Work instruction: Filter the entries for lines with the word "studies".

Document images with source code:
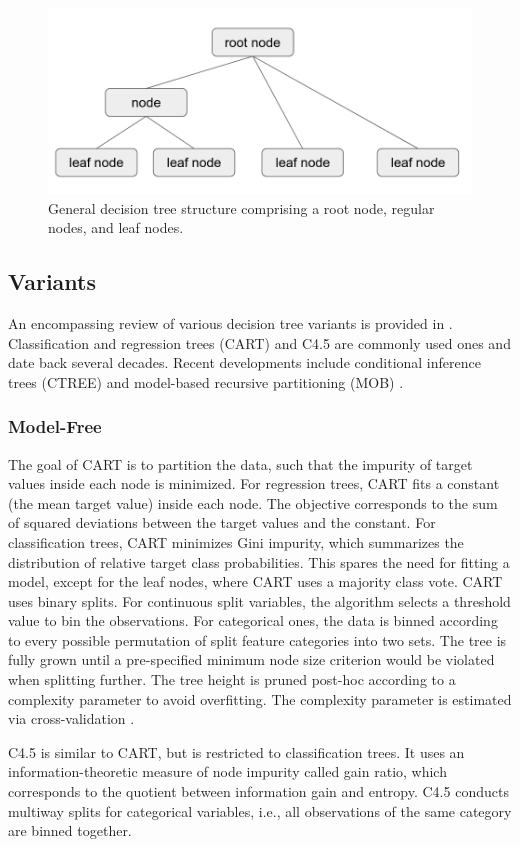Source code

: \documentclass[a4paper, 11pt]{article}
\begin{document}
\begin{figure}
    \centering
    \includegraphics[width = 0.6 \linewidth]{thesis/figure/tree_structure.png}
    \caption{General decision tree structure comprising a root node, regular nodes, and leaf nodes.}
    \label{fig:tree_structure}
\end{figure}

\subsection{Variants}

An encompassing review of various decision tree variants is provided in \cite{loh_trees_review}. 
Classification and regression trees (CART) \cite{cart_1, cart_2, cart_3} and C4.5 \cite{quinlan_c45} are commonly used ones \cite{hastie_elemstatlearn} and date back several decades. Recent developments include conditional inference trees (CTREE) \cite{hothorn_ctree} and model-based recursive partitioning (MOB) \cite{zeileis_mob}.

\subsubsection{Model-Free}

The goal of CART is to partition the data, such that the impurity of target values inside each node is minimized. For regression trees, CART fits a constant (the mean target value) inside each node. The objective corresponds to the sum of squared deviations between the target values and the constant. For classification trees, CART minimizes Gini impurity, which summarizes the distribution of relative target class probabilities. This spares the need for fitting a model, except for the leaf nodes, where CART uses a majority class vote. CART uses binary splits. For continuous split variables, the algorithm selects a threshold value to bin the observations. For categorical ones, the data is binned according to every possible permutation of split feature categories into two sets. The tree is fully grown until a pre-specified minimum node size criterion would be violated when splitting further. The tree height is pruned post-hoc according to a complexity parameter to avoid overfitting. The complexity parameter is estimated via cross-validation \cite{hastie_elemstatlearn}.
\par
C4.5 is similar to CART, but is restricted to classification trees. It uses an information-theoretic measure of node impurity called gain ratio, which corresponds to the quotient between information gain and entropy. C4.5 conducts multiway splits for categorical variables, i.e., all observations of the same category are binned together.
\end{document}

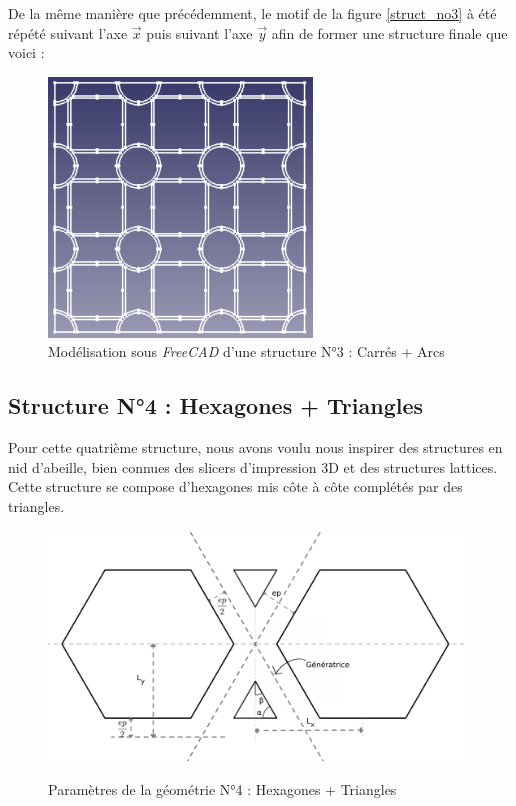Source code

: \documentclass[a4paper]{article}
\begin{document}
	De la même manière que précédemment, le motif de la figure \ref{struct_no3} à été répété suivant l’axe $\vec{x}$ puis suivant l’axe $\vec{y}$ afin de former une structure finale que voici :
	
	\begin{figure}[H]
		\centering
		\includegraphics[width=7cm]{Images/5/Freecad_carres.png}
		\caption{Modélisation sous \textit{FreeCAD} d’une structure N°3 : Carrés + Arcs}
	\end{figure}
	\newpage
	
	\subsection{Structure N°4 : Hexagones + Triangles}
	\hspace{0.5cm}Pour cette quatrième structure, nous avons voulu nous inspirer des structures en nid d’abeille, bien connues des slicers d’impression 3D et des structures lattices. Cette structure se compose d’hexagones mis côte à côte complétés par des triangles.\\
	
	\begin{figure}[H]
		\centering
		\includegraphics[width=11cm]{Images/5/hexagone.pdf}\\
		\caption{Paramètres de la géométrie N°4 : Hexagones + Triangles}
	\end{figure}
	
\end{document}
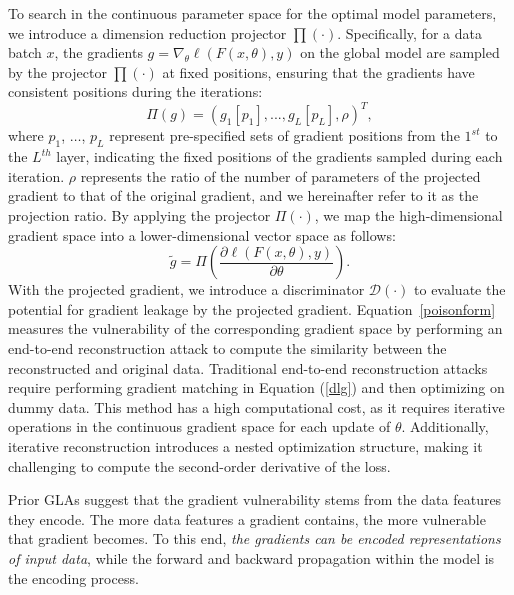 To search in the continuous parameter space for the optimal model parameters, 
we introduce a dimension reduction projector $\prod(\cdot)$. 
Specifically, for a data batch $x$, the gradients $g=\nabla_\theta\ell(F(x,\theta),y)$ on the global model are sampled by the projector $\prod(\cdot)$ at fixed positions, ensuring that the gradients have consistent positions during the iterations:
\begin{equation}
    \Pi(g)=(g_{1}[p_1],...,g_{L}[p_L], \rho)^T,
\end{equation}
where $p_1$, $\ldots$, $p_L$ represent pre-specified sets of gradient positions from the $1^{st}$ to the $L^{th}$ layer, indicating the fixed positions of the gradients sampled during each iteration. $\rho$ represents the ratio of the number of parameters of the projected gradient to that of the original gradient, and we hereinafter refer to it as the projection ratio. By applying the projector $\Pi(\cdot)$, we map the high-dimensional gradient space into a lower-dimensional vector space as follows:
\begin{equation}
    \tilde{g}=\Pi\left(\frac{\partial \ell(F(x,\theta),y)}{\partial\theta}\right).
\end{equation}
With the projected gradient, we introduce a discriminator $\mathcal{D}(\cdot)$ to evaluate the potential for gradient leakage by the projected gradient. 
Equation~\eqref{poisonform} measures the vulnerability of the corresponding gradient space by performing an end-to-end reconstruction attack to compute the similarity between the reconstructed and original data. 
Traditional end-to-end reconstruction attacks require performing gradient matching in Equation (\ref{dlg}) and then optimizing on dummy data. This method has a high computational cost, as it requires iterative operations in the continuous gradient space for each update of $\theta$. Additionally, iterative reconstruction introduces a nested optimization structure, making it challenging to compute the second-order derivative of the loss.

Prior GLAs suggest that the gradient vulnerability stems from the data features they encode. The more data features a gradient contains, the more vulnerable that gradient becomes. To this end, \textit{the gradients can be encoded representations of input data}, while the forward and backward propagation within the model is the encoding process.

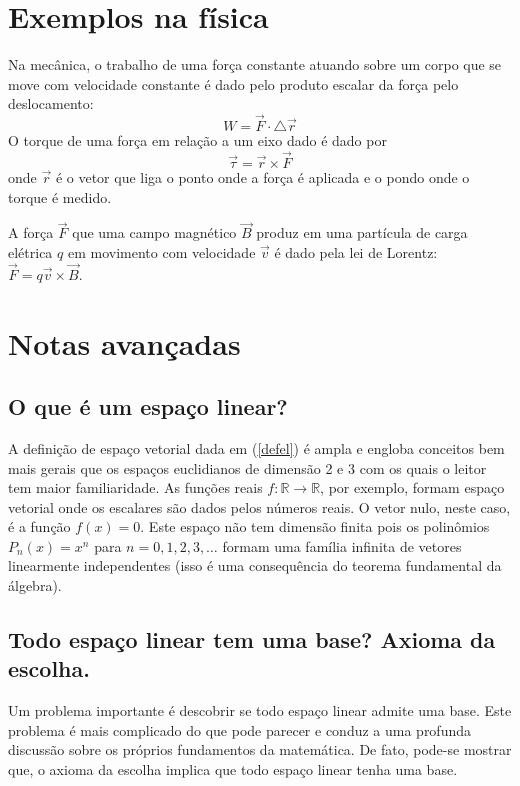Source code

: \section{Exemplos na física}
Na mecânica, o trabalho de uma força constante atuando sobre um corpo que se move com velocidade constante é dado pelo produto escalar da força pelo deslocamento:
$$W=\vec{F}\cdot \triangle\vec{ r}$$
O torque de uma força em relação a um eixo dado é dado por
$$\vec{\tau}=\vec{r}\times \vec{F}$$
onde $\vec{r}$ é o vetor que liga o ponto onde a força é aplicada e o pondo onde o torque é medido. 

A força $\vec{F}$ que uma campo magnético $\vec{B}$ produz em uma partícula de carga elétrica $q$ em movimento com velocidade $\vec{v}$ é dado pela lei de Lorentz:
$\vec{F}=q\vec{v}\times\vec{B}.$

\section{Notas avançadas}
\subsection{O que é um espaço linear?}
A definição de espaço vetorial dada em (\ref{defel}) é ampla e engloba conceitos bem mais gerais que os espaços euclidianos de dimensão 2 e 3 com os quais o leitor tem maior familiaridade. As funções reais $f:\mathbb{R}\to\mathbb{R}$, por exemplo, formam espaço vetorial onde os escalares são dados pelos números reais. O vetor nulo, neste caso, é a função $f(x)=0$. Este espaço não tem dimensão finita pois os polinômios $P_{n}(x)=x^n$ para $n=0,1,2,3,\ldots$ formam uma família infinita de vetores linearmente independentes (isso é uma consequência do teorema fundamental da álgebra).      

\subsection{Todo espaço linear tem uma base? Axioma da escolha.}
Um problema importante é descobrir se todo espaço linear admite uma base. Este problema é mais complicado do que pode parecer e conduz a uma profunda discussão sobre os próprios fundamentos da matemática. De fato, pode-se mostrar que, o axioma da escolha implica que todo espaço linear tenha uma base. 

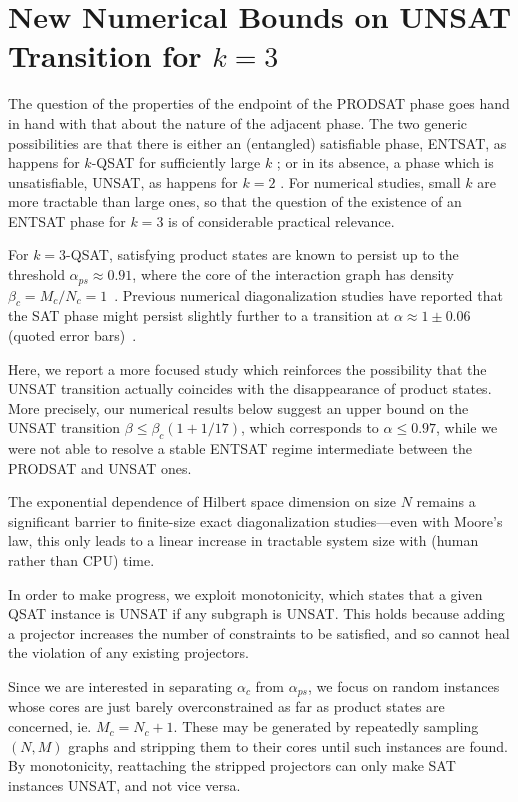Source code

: \documentclass[aps,pra,twocolumn,superscriptaddress,amsmath]{revtex4-1}
\begin{document}
\section{New Numerical Bounds on UNSAT Transition for $k=3$} %
\label{sec:new_numerical_bounds_on_unsat_transition_for_}

The question of the properties of the endpoint of the PRODSAT phase goes hand in hand with that about the nature of the adjacent phase. 
The two generic possibilities are that there is either an (entangled) satisfiable phase, ENTSAT, as happens for $k$-QSAT for sufficiently large $k$ \cite{Ambainis2012,Sattath2016}; or in its absence, a phase which is unsatisfiable, UNSAT, as happens for $k=2$ \cite{LaumannQSAT2010_2}.
For numerical studies, small $k$ are more tractable than large ones, so that the question of the existence of an ENTSAT phase for $k=3$ is of considerable practical relevance. 

For $k=3$-QSAT, satisfying product states are known to persist up to the threshold $\alpha_{ps} \approx 0.91$, where the core of the interaction graph has density $\beta_c = M_{c}/N_{c} = 1$~\cite{LaumannQSAT2010}. 
Previous numerical diagonalization studies have reported that the SAT phase might persist slightly further to a transition at $\alpha \approx 1 \pm 0.06$ (quoted error bars)~\cite{LaumannQSAT2010}. 

Here, we report a more focused study which reinforces the possibility that the UNSAT transition actually coincides with the disappearance of product states. 
More precisely, our numerical results below suggest an upper bound on the UNSAT transition $\beta \le \beta_c( 1 + 1/17)$, which corresponds to $\alpha \le 0.97$, while we were not able to resolve a stable ENTSAT regime intermediate between the PRODSAT and UNSAT ones. 

The exponential dependence of Hilbert space dimension on size $N$ remains a significant barrier to finite-size exact diagonalization studies---even with Moore's law, this only leads to a linear increase in tractable system size with (human rather than CPU) time. 

In order to make progress, we exploit monotonicity, which states that a given QSAT instance is UNSAT if any subgraph is UNSAT. This holds because adding a projector increases the number of constraints to be satisfied, and so cannot heal the violation of any existing projectors.

Since we are interested in separating $\alpha_c$ from $\alpha_{ps}$, we focus on random instances whose cores are just barely overconstrained as far as product states are concerned, ie. $M_c = N_c + 1$. 
These may be generated by repeatedly sampling $(N,M)$ graphs and stripping them to their cores until such instances are found. By monotonicity, reattaching the stripped projectors can only make SAT instances UNSAT, and not vice versa. 
\end{document}

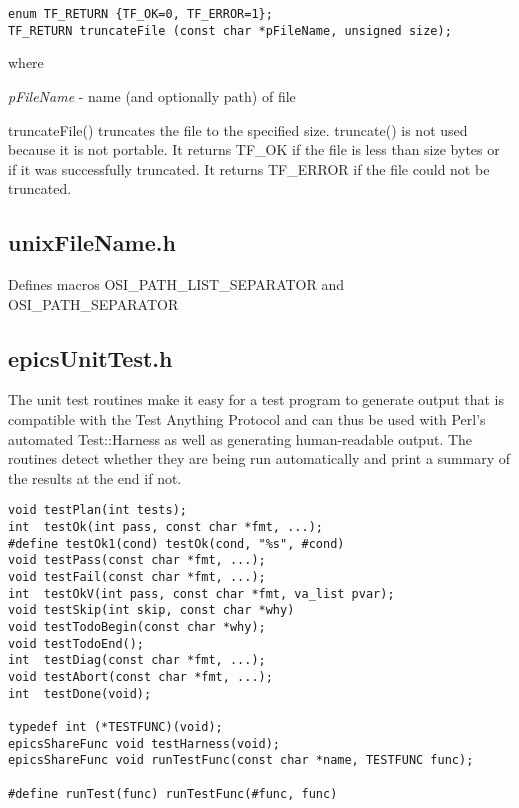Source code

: \begin{verbatim}
enum TF_RETURN {TF_OK=0, TF_ERROR=1};
TF_RETURN truncateFile (const char *pFileName, unsigned size);
\end{verbatim}

where

\begin{description}
\item \emph{pFileName} - name (and optionally path) of file

\end{description}

truncateFile() truncates the file to the specified size.
truncate() is not used because it is not portable.
It returns TF\_OK if the file is less than size bytes or if it was successfully truncated.
It returns TF\_ERROR if the file could not be truncated.

\subsection{unixFileName.h}

Defines macros OSI\_PATH\_LIST\_SEPARATOR and OSI\_PATH\_SEPARATOR

\subsection{epicsUnitTest.h}

The unit test routines make it easy for a test program to generate output that is compatible with the Test Anything Protocol and can thus be used with Perl's automated Test::Harness as well as generating human-readable output.
The routines detect whether they are being run automatically and print a summary of the results at the end if not.

\begin{verbatim}
void testPlan(int tests);
int  testOk(int pass, const char *fmt, ...);
#define testOk1(cond) testOk(cond, "%s", #cond)
void testPass(const char *fmt, ...);
void testFail(const char *fmt, ...);
int  testOkV(int pass, const char *fmt, va_list pvar);
void testSkip(int skip, const char *why)
void testTodoBegin(const char *why);
void testTodoEnd();
int  testDiag(const char *fmt, ...);
void testAbort(const char *fmt, ...);
int  testDone(void);

typedef int (*TESTFUNC)(void);
epicsShareFunc void testHarness(void);
epicsShareFunc void runTestFunc(const char *name, TESTFUNC func);

#define runTest(func) runTestFunc(#func, func)
\end{verbatim}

Answer box:
For numerical studies, small $k$ are more tractable than large ones, so that the question of the existence of an ENTSAT phase for $k=3$ is of considerable practical relevance. 
Previous numerical diagonalization studies have reported that the SAT phase might persist slightly further to a transition at $\alpha \approx 1 \pm 0.06$ (quoted error bars)~\cite{LaumannQSAT2010}. 
The exponential dependence of Hilbert space dimension on size $N$ remains a significant barrier to finite-size exact diagonalization studies---even with Moore's law, this only leads to a linear increase in tractable system size with (human rather than CPU) time. 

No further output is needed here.